The fires in Canada's oil sands field region have knocked out around 1.5 million barrels of daily crude production, leading to a significant tightening of global markets, supported by more production declines and disruptions in the United States, Latin America, Asia, and Africa.
With Canadian oil sands production gradually coming back and U.S. crude inventories hitting record highs, some analysts say that a price rally away from decade-low prices hit early this year may fizzle out.
Industry group American Petroleum Institute (API) said on Tuesday that U.S. crude inventories rose by 3.45 million barrels to a 543.1 million barrels during the week ended May 6.

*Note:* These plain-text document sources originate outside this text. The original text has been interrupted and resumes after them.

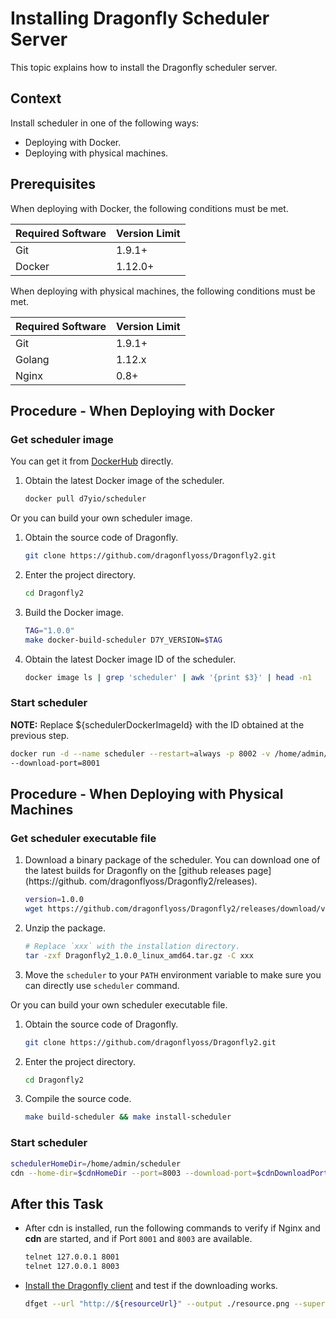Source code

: # Installing Dragonfly Scheduler Server

This topic explains how to install the Dragonfly scheduler server.

## Context

Install scheduler in one of the following ways:

- Deploying with Docker.
- Deploying with physical machines.

## Prerequisites

When deploying with Docker, the following conditions must be met.

Required Software | Version Limit
---|---
Git|1.9.1+
Docker|1.12.0+

When deploying with physical machines, the following conditions must be met.

Required Software | Version Limit
---|---
Git|1.9.1+
Golang|1.12.x
Nginx|0.8+

## Procedure - When Deploying with Docker

### Get scheduler image

You can get it from [DockerHub](https://hub.docker.com/) directly.

1. Obtain the latest Docker image of the scheduler.

    ```sh
    docker pull d7yio/scheduler
    ```

Or you can build your own scheduler image.

1. Obtain the source code of Dragonfly.

    ```sh
    git clone https://github.com/dragonflyoss/Dragonfly2.git
    ```

2. Enter the project directory.

    ```sh
    cd Dragonfly2
    ```

3. Build the Docker image.

    ```sh
    TAG="1.0.0"
    make docker-build-scheduler D7Y_VERSION=$TAG
    ```

4. Obtain the latest Docker image ID of the scheduler.

    ```sh
    docker image ls | grep 'scheduler' | awk '{print $3}' | head -n1
    ```

### Start scheduler

**NOTE:** Replace ${schedulerDockerImageId} with the ID obtained at the previous step.

```sh
docker run -d --name scheduler --restart=always -p 8002 -v /home/admin/scheduler:/home/admin/scheduler ${schedulerDockerImageId} 
--download-port=8001
```

## Procedure - When Deploying with Physical Machines

### Get scheduler executable file

1. Download a binary package of the scheduler. You can download one of the latest builds for Dragonfly on the [github releases page](https://github.
   com/dragonflyoss/Dragonfly2/releases).

    ```sh
    version=1.0.0
    wget https://github.com/dragonflyoss/Dragonfly2/releases/download/v$version/Dragonfly2_$version_linux_amd64.tar.gz
    ```

2. Unzip the package.

    ```bash
    # Replace `xxx` with the installation directory.
    tar -zxf Dragonfly2_1.0.0_linux_amd64.tar.gz -C xxx
    ```

3. Move the `scheduler` to your `PATH` environment variable to make sure you can directly use `scheduler` command.

Or you can build your own scheduler executable file.

1. Obtain the source code of Dragonfly.

    ```sh
    git clone https://github.com/dragonflyoss/Dragonfly2.git
    ```

2. Enter the project directory.

    ```sh
    cd Dragonfly2
    ```

3. Compile the source code.

    ```sh
    make build-scheduler && make install-scheduler
    ```

### Start scheduler

```sh
schedulerHomeDir=/home/admin/scheduler
cdn --home-dir=$cdnHomeDir --port=8003 --download-port=$cdnDownloadPort
```
## After this Task

- After cdn is installed, run the following commands to verify if Nginx and **cdn** are started, and if Port `8001` and `8003` are available.

    ```sh
    telnet 127.0.0.1 8001
    telnet 127.0.0.1 8003
    ```

- [Install the Dragonfly client](./install_client.md) and test if the downloading works.

    ```sh
    dfget --url "http://${resourceUrl}" --output ./resource.png --supernode "127.0.0.1:8002=1"
    ```
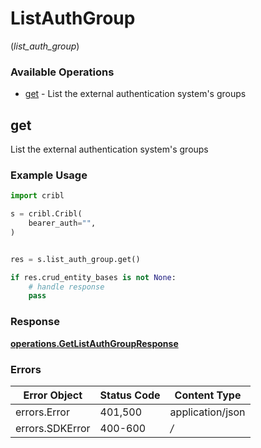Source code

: # ListAuthGroup
(*list_auth_group*)

### Available Operations

* [get](#get) - List the external authentication system's groups

## get

List the external authentication system's groups

### Example Usage

```python
import cribl

s = cribl.Cribl(
    bearer_auth="",
)


res = s.list_auth_group.get()

if res.crud_entity_bases is not None:
    # handle response
    pass
```


### Response

**[operations.GetListAuthGroupResponse](../../models/operations/getlistauthgroupresponse.md)**
### Errors

| Error Object     | Status Code      | Content Type     |
| ---------------- | ---------------- | ---------------- |
| errors.Error     | 401,500          | application/json |
| errors.SDKError  | 400-600          | */*              |
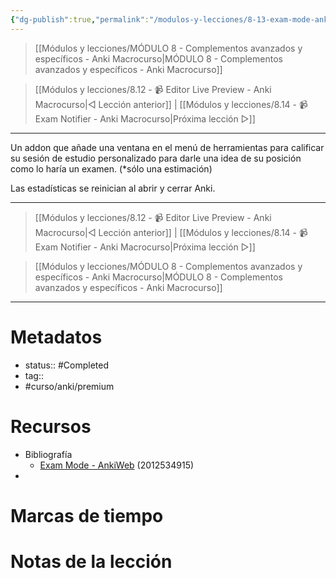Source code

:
 ```yaml
---
{"dg-publish":true,"permalink":"/modulos-y-lecciones/8-13-exam-mode-anki-macrocurso/","noteIcon":"","updated":"2024-05-22T13:35:16.698+02:00"}
---
```



> [[Módulos y lecciones/MÓDULO 8 - Complementos avanzados y específicos - Anki Macrocurso\|MÓDULO 8 - Complementos avanzados y específicos - Anki Macrocurso]]

> [[Módulos y lecciones/8.12 - 📹 Editor Live Preview - Anki Macrocurso\|◁ Lección anterior]] | [[Módulos y lecciones/8.14 - 📹 Exam Notifier - Anki Macrocurso\|Próxima lección ▷]]

---

Un addon que añade una ventana en el menú de herramientas para calificar su sesión de estudio personalizado para darle una idea de su posición como lo haría un examen. (*sólo una estimación)

Las estadísticas se reinician al abrir y cerrar Anki.



---

> [[Módulos y lecciones/8.12 - 📹 Editor Live Preview - Anki Macrocurso\|◁ Lección anterior]] | [[Módulos y lecciones/8.14 - 📹 Exam Notifier - Anki Macrocurso\|Próxima lección ▷]]

> [[Módulos y lecciones/MÓDULO 8 - Complementos avanzados y específicos - Anki Macrocurso\|MÓDULO 8 - Complementos avanzados y específicos - Anki Macrocurso]]

---

# Metadatos
- status:: #Completed 
- tag:: 
- #curso/anki/premium

# Recursos
- Bibliografía
	- [Exam Mode - AnkiWeb](https://ankiweb.net/shared/info/2012534915) (2012534915)
- 

# Marcas de tiempo


# Notas de la lección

That's enough to meet global crude demand for almost a week.
"A similar report today by the DOE (U.S. Department of Energy) will break the all-time high of 545.2 million barrels from October 1929," the U.S.-based Schork Report said in a note to clients on Wednesday.
In a sign of an ongoing aggressive fight for market share, Iran has set its June official selling prices (OSPs) for heavier crude grades it sells to Asia at the biggest discounts to Saudi and Iraqi oil since 2007-2008.
Iran on Tuesday set the June OSP for Iranian Heavy crude at $1.60 a barrel below the Oman/Dubai average in the latest sign that producers especially in the Middle East are willing to accept low prices in return for market share.